Your cardiovascular system carries oxygenated blood from your heart throughout your body and carries carbon dioxide back to the lungs for exhalation. The oxygenated blood moves through arteries and exhausted blood moves through veins. The transfer occurs at the capillary level. A disease of the cardiovascular system leads to an inefficient transfer and tissue damage.
Oxygen crosses the capillary wall as it’s released by the red blood cells. Those red blood cells then pick up carbon dioxide. If you are low on red blood cells you are anemic and your heart has to work a little harder. If you have high blood pressure, the pressure on the capillaries and arteries will put more stress on the heart to move blood effectively. If you are inactive or prone to vein weakness, your body may have a hard time moving exhausted or oxygen depleted blood back to the heart to release carbon dioxide and collect more oxygen.
Factors That damage Our Heart health and Cardiovascular System
Your heart can be damaged by arterial plaque that builds up inside both veins and arteries. Plaque is a waxy, sticky film made up of fatty molecules and cholesterol.
Over time, this plaque can completely block off the flow of blood to major extremities and stress the heart to the point that the muscle is damaged by loss of oxygen. This is also known as a heart attack. If the condition is not addressed quickly, you can suffer permanent damage to the heart muscle and have to live with a less efficient, effective heart.
All of the parts of your body that also have to have oxygenated blood, from your skin to your brain to your kidneys, will also have to live with less efficient access to oxygenated blood. Once the heart is damaged, the only fix is a new heart.
What Helps Our Heart to Remain Strong and Healthy?
Staying on top of your diet is key to keeping your heart healthy. You can lower your cholesterol by making some fairly simple changes. For example, getting rid of white flour and rice and replacing it with whole wheat and brown rice will take a taste bud adjustment, but it will work overtime. Staying away from highly processed foods including deli meats and potato chips is also critical.
While working on your diet to reduce cholesterol, make sure you also pay attention to inflammatory foods. Systemic inflammation can be very hard on your heart as it can raise your blood pressure. For an easy fix, never eat foods that contain more than 4 syllables. Apples are good for you. Acrylamide, a chemical by-product of frying potato chips, is not.
Strive to get 30 minutes of exercise at least 5 days a week. If you can get up 15 minutes early and get in a walk before the day gets too hot, you’re halfway there. Take another walk or a bike ride with family after dinner and you’ve gone a long way toward building a healthier heart. Try to walk quickly enough that talking is possible, but do try to move with enough vigor that your body warms up.
Be vigilant about your sleeping area. Getting quality rest is oven about training your body and brain to shut down at the same time each day. To start, get up at the same time each day. Shut down your caffeine consumption by noon so you’re not agitated in the evenings. As possible, get away from screens to reduce your light exposure as the day winds down. Let your home darken as the day darkens.

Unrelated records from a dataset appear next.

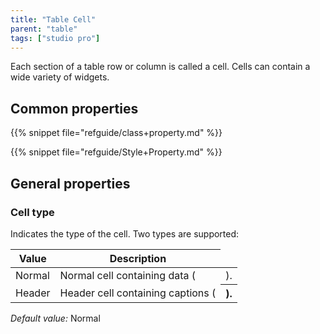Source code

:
 ```yaml
---
title: "Table Cell"
parent: "table"
tags: ["studio pro"]
---
```


Each section of a table row or column is called a cell. Cells can contain a wide variety of widgets.

## Common properties

{{% snippet file="refguide/class+property.md" %}}

{{% snippet file="refguide/Style+Property.md" %}}

## General properties

### Cell type

Indicates the type of the cell. Two types are supported:

| Value | Description |
| --- | --- |
| Normal | Normal cell containing data (<td>). |
| Header | Header cell containing captions (<th>). |

_Default value:_ Normal
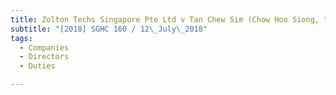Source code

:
 ```yaml
---
title: Zolton Techs Singapore Pte Ltd v Tan Chew Sim (Chow Hoo Siong, third party) 
subtitle: "[2018] SGHC 160 / 12\_July\_2018"
tags:
  - Companies
  - Directors
  - Duties

---
```


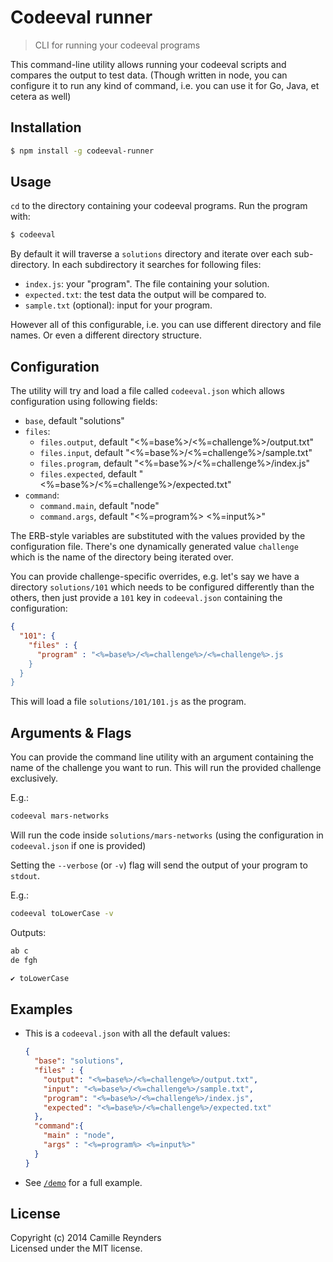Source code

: #  Codeeval runner

> CLI for running your codeeval programs

This command-line utility allows running your codeeval scripts and compares the output to test data.
(Though written in node, you can configure it to run any kind of command, i.e. you can use it for Go, Java, et cetera as well)

## Installation

```sh
$ npm install -g codeeval-runner
```

## Usage

`cd` to the directory containing your codeeval programs. Run the program with:

```sh
$ codeeval
```

By default it will traverse a `solutions` directory and iterate over each sub-directory. In each subdirectory it searches for following files:

* `index.js`: your "program". The file containing your solution.
* `expected.txt`: the test data the output will be compared to.
* `sample.txt` (optional): input for your program.

However all of this configurable, i.e. you can use different directory and file names. Or even a different directory structure.

## Configuration

The utility will try and load a file called `codeeval.json` which allows configuration using following fields:

* `base`, default "solutions"
* `files`:
    * `files.output`, default "<%=base%>/<%=challenge%>/output.txt"
    * `files.input`, default "<%=base%>/<%=challenge%>/sample.txt"
    * `files.program`, default "<%=base%>/<%=challenge%>/index.js"
    * `files.expected`, default "<%=base%>/<%=challenge%>/expected.txt"
* `command`:
    * `command.main`, default "node"
    * `command.args`, default "<%=program%> <%=input%>"

The ERB-style variables are substituted with the values provided by the configuration file. 
There's one dynamically generated value `challenge` which is the name of the directory being iterated over.

You can provide challenge-specific overrides, e.g. let's say we have a directory `solutions/101` which needs to be configured differently than the others, then just provide a `101` key in `codeeval.json` containing the configuration:

```json
{
  "101": {
    "files" : {
      "program" : "<%=base%>/<%=challenge%>/<%=challenge%>.js
    }
  }
}
```

This will load a file `solutions/101/101.js` as the program.

## Arguments & Flags

You can provide the command line utility with an argument containing the name of the challenge you want to run. 
This will run the provided challenge exclusively.

E.g.:

```sh
codeeval mars-networks
```

Will run the code inside `solutions/mars-networks` (using the configuration in `codeeval.json` if one is provided)

Setting the `--verbose` (or `-v`) flag will send the output of your program to `stdout`.

E.g.:

```sh
codeeval toLowerCase -v
```

Outputs:

```sh
ab c
de fgh

✔ toLowerCase
```

## Examples

* This is a `codeeval.json` with all the default values:
  
  ```json
  {
    "base": "solutions",
    "files" : {
      "output": "<%=base%>/<%=challenge%>/output.txt",
      "input": "<%=base%>/<%=challenge%>/sample.txt",
      "program": "<%=base%>/<%=challenge%>/index.js",
      "expected": "<%=base%>/<%=challenge%>/expected.txt"
    },
    "command":{
      "main" : "node",
      "args" : "<%=program%> <%=input%>"
    }
  }
  ```

* See [`/demo`](demo) for a full example.

## License

Copyright (c) 2014 Camille Reynders  
Licensed under the MIT license.

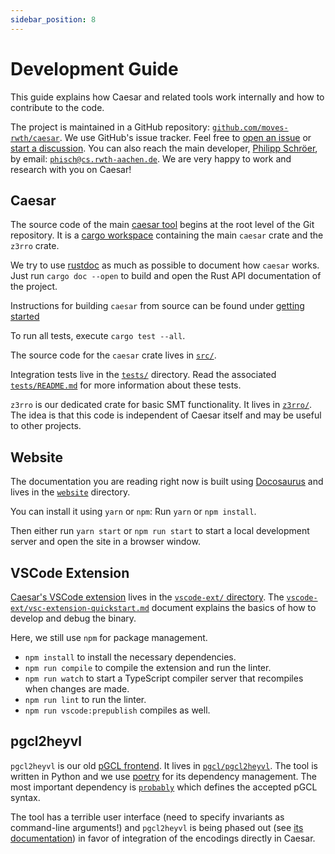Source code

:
 ```yaml
---
sidebar_position: 8
---
```


# Development Guide

This guide explains how Caesar and related tools work internally and how to contribute to the code.

The project is maintained in a GitHub repository: [`github.com/moves-rwth/caesar`](https://github.com/moves-rwth/caesar).
We use GitHub's issue tracker.
Feel free to [open an issue](https://github.com/moves-rwth/caesar/issues) or [start a discussion](https://github.com/moves-rwth/caesar/discussions).
You can also reach the main developer, [Philipp Schröer](https://moves.rwth-aachen.de/people/philipp-schroer/), by email: [`phisch@cs.rwth-aachen.de`](mailto:phisch@cs.rwth-aachen.de).
We are very happy to work and research with you on Caesar!

## Caesar

The source code of the main [caesar tool](./caesar) begins at the root level of the Git repository.
It is a [cargo workspace](https://doc.rust-lang.org/book/ch14-03-cargo-workspaces.html) containing the main `caesar` crate and the `z3rro` crate.

We try to use [rustdoc](https://doc.rust-lang.org/rustdoc/what-is-rustdoc.html) as much as possible to document how `caesar` works.
Just run `cargo doc --open` to build and open the Rust API documentation of the project.

Instructions for building `caesar` from source can be found under [getting started](./getting-started/installation.mdx#build-source)

To run all tests, execute `cargo test --all`.

The source code for the `caesar` crate lives in [`src/`](https://github.com/moves-rwth/caesar/tree/master/src).

Integration tests live in the [`tests/`](https://github.com/moves-rwth/caesar/tree/master/tests) directory.
Read the associated [`tests/README.md`](https://github.com/moves-rwth/caesar/blob/master/tests/README.md) for more information about these tests.

`z3rro` is our dedicated crate for basic SMT functionality.
It lives in [`z3rro/`](https://github.com/moves-rwth/caesar/tree/master/z3rro).
The idea is that this code is independent of Caesar itself and may be useful to other projects.

## Website

The documentation you are reading right now is built using [Docosaurus](https://docusaurus.io/) and lives in the [`website`](https://github.com/moves-rwth/caesar/tree/main/website) directory.

You can install it using `yarn` or `npm`: Run `yarn` or `npm install`.

Then either run `yarn start` or `npm run start` to start a local development server and open the site in a browser window.

## VSCode Extension

[Caesar's VSCode extension](./caesar/vscode-and-lsp.md) lives in the [`vscode-ext/` directory](https://github.com/moves-rwth/caesar/tree/main/vscode-ext).
The [`vscode-ext/vsc-extension-quickstart.md`](https://github.com/moves-rwth/caesar/blob/main/vscode-ext/vsc-extension-quickstart.md) document explains the basics of how to develop and debug the binary.

Here, we still use `npm` for package management.
 * `npm install` to install the necessary dependencies.
 * `npm run compile` to compile the extension and run the linter.
 * `npm run watch` to start a TypeScript compiler server that recompiles when changes are made.
 * `npm run lint` to run the linter.
 * `npm run vscode:prepublish` compiles as well.

## pgcl2heyvl

`pgcl2heyvl` is our old [pGCL frontend](./pgcl.md).
It lives in [`pgcl/pgcl2heyvl`](https://github.com/moves-rwth/caesar/tree/main/pgcl/pgcl2heyvl).
The tool is written in Python and we use [poetry](https://python-poetry.org/) for its dependency management.
The most important dependency is [`probably`](https://github.com/Philipp15b/probably) which defines the accepted pGCL syntax.

The tool has a terrible user interface (need to specify invariants as command-line arguments!) and `pgcl2heyvl` is being phased out (see [its documentation](./pgcl.md)) in favor of integration of the encodings directly in Caesar.

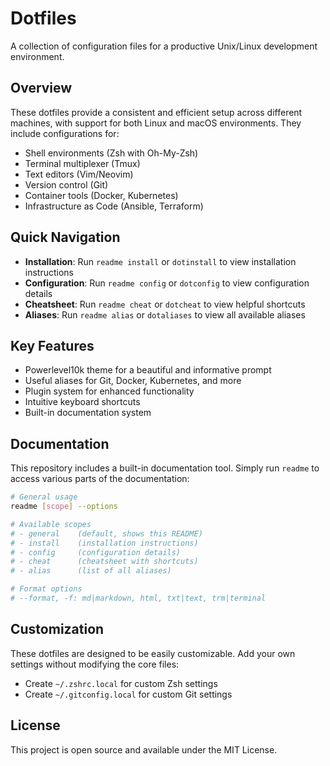 # Dotfiles

A collection of configuration files for a productive Unix/Linux development environment.

## Overview

These dotfiles provide a consistent and efficient setup across different machines, with support for both Linux and macOS environments. They include configurations for:

- Shell environments (Zsh with Oh-My-Zsh)
- Terminal multiplexer (Tmux)
- Text editors (Vim/Neovim)
- Version control (Git)
- Container tools (Docker, Kubernetes)
- Infrastructure as Code (Ansible, Terraform)

## Quick Navigation

- **Installation**: Run `readme install` or `dotinstall` to view installation instructions
- **Configuration**: Run `readme config` or `dotconfig` to view configuration details
- **Cheatsheet**: Run `readme cheat` or `dotcheat` to view helpful shortcuts
- **Aliases**: Run `readme alias` or `dotaliases` to view all available aliases

## Key Features

- Powerlevel10k theme for a beautiful and informative prompt
- Useful aliases for Git, Docker, Kubernetes, and more
- Plugin system for enhanced functionality
- Intuitive keyboard shortcuts
- Built-in documentation system

## Documentation

This repository includes a built-in documentation tool. Simply run `readme` to access various parts of the documentation:

```bash
# General usage
readme [scope] --options

# Available scopes
# - general    (default, shows this README)
# - install    (installation instructions)
# - config     (configuration details)
# - cheat      (cheatsheet with shortcuts)
# - alias      (list of all aliases)

# Format options
# --format, -f: md|markdown, html, txt|text, trm|terminal
```

## Customization

These dotfiles are designed to be easily customizable. Add your own settings without modifying the core files:

- Create `~/.zshrc.local` for custom Zsh settings
- Create `~/.gitconfig.local` for custom Git settings

## License

This project is open source and available under the MIT License.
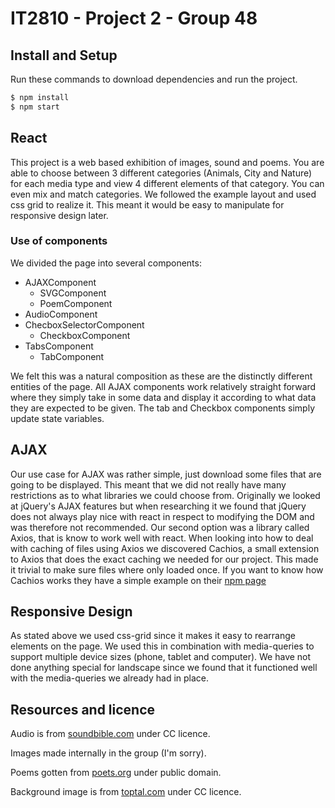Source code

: # IT2810 - Project 2 - Group 48

## Install and Setup

Run these commands to download dependencies and run the project.

```bash
$ npm install
$ npm start
```

## React

This project is a web based exhibition of images, sound and poems. You are able to choose between 3 different categories (Animals, City and Nature) for each media type and view 4 different elements of that category. You can even mix and match categories. We followed the example layout and used css grid to realize it. This meant it would be easy to manipulate for responsive design later.

### Use of components

We divided the page into several components:

- AJAXComponent
  - SVGComponent 
  - PoemComponent
- AudioComponent
- ChecboxSelectorComponent
  - CheckboxComponent
- TabsComponent
  - TabComponent

We felt this was a natural composition as these are the distinctly different entities of the page. All AJAX components work relatively straight forward where they simply take in some data and display it according to what data they are expected to be given. The tab and Checkbox components simply update state variables.

## AJAX

Our use case for AJAX was rather simple, just download some files that are going to be displayed. This meant that we did not really have many restrictions as to what libraries we could choose from. Originally we looked at jQuery's AJAX features but when researching it we found that jQuery does not always play nice with react in respect to modifying the DOM and was therefore not recommended. Our second option was a library called Axios, that is know to work well with react. When looking into how to deal with caching of files using Axios we discovered Cachios, a small extension to Axios that does the exact caching we needed for our project. This made it trivial to make sure files where only loaded once. If you want to know how Cachios works they have a simple example on their [npm page](https://www.npmjs.com/package/cachios)

## Responsive Design

As stated above we used css-grid since it makes it easy to rearrange elements on the page. We used this in combination with media-queries to support multiple device sizes (phone, tablet and computer). We have not done anything special for landscape since we found that it functioned well with the media-queries we already had in place.

## Resources and licence

Audio is from [soundbible.com](https://soundbible.com) under CC licence.

Images made internally in the group (I'm sorry).

Poems gotten from [poets.org](https://www.poets.org/poetsorg/poems?field_poem_themes_tid=1456&field_occasion_tid=All&field_form_tid=All&title=city&field_first_name_value=city&field_last_name_value=city&body_value=city&page=1) under public domain.

Background image is from [toptal.com](https://www.toptal.com/designers/subtlepatterns/swirl-2/) under CC licence.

High levels of stress can be as hard on your heart as not exercising and a poor diet. Stress can also take away your ability to sleep. Loneliness, a common challenge for older adults, can cause a dangerous increase in stress and lead to heart disease. Finding a common connection on the phone, via email or Zoom, is critical to keeping your spirits up.
If you’re trying to eat right and get some exercise but have no energy, it’s time to get your growth hormone levels tested. It’s common for both men and women. While a slow lowering of our HGH levels is normal as we age, a rapid drop will leave you feeling lethargic, weak, and possibly depressed. It could also be an indication of a problem with your pituitary gland. Should you need HGH supplementation, you will need HGH injections of the highest quality delivered by a trained professional. Considering treatment dive deeper and find out all available hrt for men options.
Preventing the Onset of Heart Disease
If you’re stressed, it may be time to cut out a few things. A great job will do you no good if you damage your family connections and your heart because you never leave the office. Get in the habit of regular, daily exercise.
Take a look at your grocery store flyers and do some meal planning with loved ones to make sure that your refrigerator is full of healthy foods that will support a strong, healthy heart. If you love all things salty, look for recipes that can be flavorful without salt.
If you smoke, stop. Yes, you may gain weight for a bit. However, it’s easier to take off those pounds than it is to repair the damage done to your lungs and cardiovascular system by smoking. If you choose to drink, keep it to one or two glasses of heart-healthy red wine.
Pay attention to what drinking leads to for you. If a glass of red wine helps you wind down and sleep deeply, it’s probably good for your heart. If it makes you reach for high fat, high sodium snacks, drink club soda.
When planning your meals, look for ways to increase your intake of salmon and soy for the omega-3 benefits. If these don’t appeal, consider a supplement.
Finally, find ways to revel in these new foods and activities. Get a great bike and go out with the grandkids. Set up a space on the kitchen counter for fresh fruits to be beautifully displayed and easy to get to. Get light-blocking drapes and a new mattress so your sleeping nest is ideal for you and your partner.